## WHAT IS REQUIRED:
The listing below holds a line with "- **Hard** – Attempt only if you dare" and a later line with "- **Shooting Mechanism**: Fire". Write out those two lines and every line between them, exactly, and nothing else.
━━━━━━━━
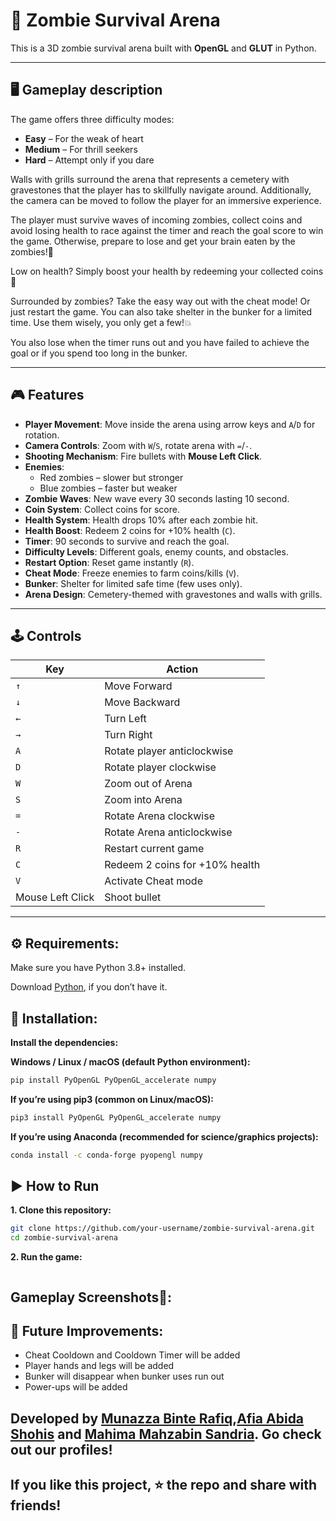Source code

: # 🧟 Zombie Survival Arena

This is a 3D zombie survival arena built with **OpenGL** and **GLUT** in Python.  


---

## 🖥️ Gameplay description

The game offers three difficulty modes:  
- **Easy** – For the weak of heart  
- **Medium** – For thrill seekers  
- **Hard** – Attempt only if you dare  

Walls with grills surround the arena that represents a cemetery with gravestones that the player has to skillfully navigate around. Additionally, the camera can be moved to follow the player for an immersive experience.

The player must survive waves of incoming zombies, collect coins and avoid losing health to race against the timer and reach the goal score to win the game. Otherwise, prepare to lose and get your brain eaten by the zombies!🧠

Low on health? Simply boost your health by redeeming your collected coins🔋

Surrounded by zombies? Take the easy way out with the cheat mode! Or just restart the game.
You can also take shelter in the bunker for a limited time. Use them wisely, you only get a few!💥

You also lose when the timer runs out and you have failed to achieve the goal or if you spend too long in the bunker.


---

## 🎮 Features
- **Player Movement**: Move inside the arena using arrow keys and `A`/`D` for rotation.  
- **Camera Controls**: Zoom with `W`/`S`, rotate arena with `=`/`-`.  
- **Shooting Mechanism**: Fire bullets with **Mouse Left Click**.  
- **Enemies**:  
  - Red zombies – slower but stronger  
  - Blue zombies – faster but weaker  
- **Zombie Waves**: New wave every 30 seconds lasting 10 second.  
- **Coin System**: Collect coins for score.  
- **Health System**: Health drops 10% after each zombie hit.  
- **Health Boost**: Redeem 2 coins for +10% health (`C`).  
- **Timer**: 90 seconds to survive and reach the goal.  
- **Difficulty Levels**: Different goals, enemy counts, and obstacles.  
- **Restart Option**: Reset game instantly (`R`).  
- **Cheat Mode**: Freeze enemies to farm coins/kills (`V`).  
- **Bunker**: Shelter for limited safe time (few uses only).  
- **Arena Design**: Cemetery-themed with gravestones and walls with grills.  

---

## 🕹️ Controls

| Key | Action |
|-----|--------|
| `↑`| Move Forward |
| `↓` | Move Backward |
| `←` | Turn Left |
| `→` | Turn Right |
| `A` | Rotate player anticlockwise |
| `D` | Rotate player clockwise |
| `W` | Zoom out of Arena |
| `S` | Zoom into Arena |
| `=` | Rotate Arena clockwise |
| `-` | Rotate Arena anticlockwise |
| `R` | Restart current game |
| `C` | Redeem 2 coins for +10% health |
| `V` | Activate Cheat mode |
| Mouse Left Click | Shoot bullet |

---
## ⚙️ Requirements:

Make sure you have Python 3.8+ installed.

Download [Python](https://www.python.org/downloads/), if you don’t have it.
 
## 🔧 Installation:

**Install the dependencies:**

**Windows / Linux / macOS (default Python environment):**

```bash
pip install PyOpenGL PyOpenGL_accelerate numpy
```

**If you’re using pip3 (common on Linux/macOS):**

```bash
pip3 install PyOpenGL PyOpenGL_accelerate numpy
```

**If you’re using Anaconda (recommended for science/graphics projects):**

```bash
conda install -c conda-forge pyopengl numpy
```

## ▶️ How to Run

**1. Clone this repository:**

```bash
git clone https://github.com/your-username/zombie-survival-arena.git
cd zombie-survival-arena
```

**2. Run the game:**

```python main.py
```

## Gameplay Screenshots📸:


## 🚀 Future Improvements:
- Cheat Cooldown and Cooldown Timer will be added
- Player hands and legs will be added
- Bunker will disappear when bunker uses run out
- Power-ups will be added

## Developed by [Munazza Binte Rafiq](https://github.com/munazza-r),[Afia Abida Shohis](https://github.com/Afia-Abida) and [Mahima Mahzabin Sandria](https://github.com/mahzabinsandria). Go check out our profiles!
## If you like this project, ⭐ the repo and share with friends!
━━━━━━━━
## SOLUTION TO THIS PROBLEM:
- **Hard** – Attempt only if you dare  

Walls with grills surround the arena that represents a cemetery with gravestones that the player has to skillfully navigate around. Additionally, the camera can be moved to follow the player for an immersive experience.

The player must survive waves of incoming zombies, collect coins and avoid losing health to race against the timer and reach the goal score to win the game. Otherwise, prepare to lose and get your brain eaten by the zombies!🧠

Low on health? Simply boost your health by redeeming your collected coins🔋

Surrounded by zombies? Take the easy way out with the cheat mode! Or just restart the game.
You can also take shelter in the bunker for a limited time. Use them wisely, you only get a few!💥

You also lose when the timer runs out and you have failed to achieve the goal or if you spend too long in the bunker.


---

## 🎮 Features
- **Player Movement**: Move inside the arena using arrow keys and `A`/`D` for rotation.  
- **Camera Controls**: Zoom with `W`/`S`, rotate arena with `=`/`-`.  
- **Shooting Mechanism**: Fire bullets with **Mouse Left Click**.  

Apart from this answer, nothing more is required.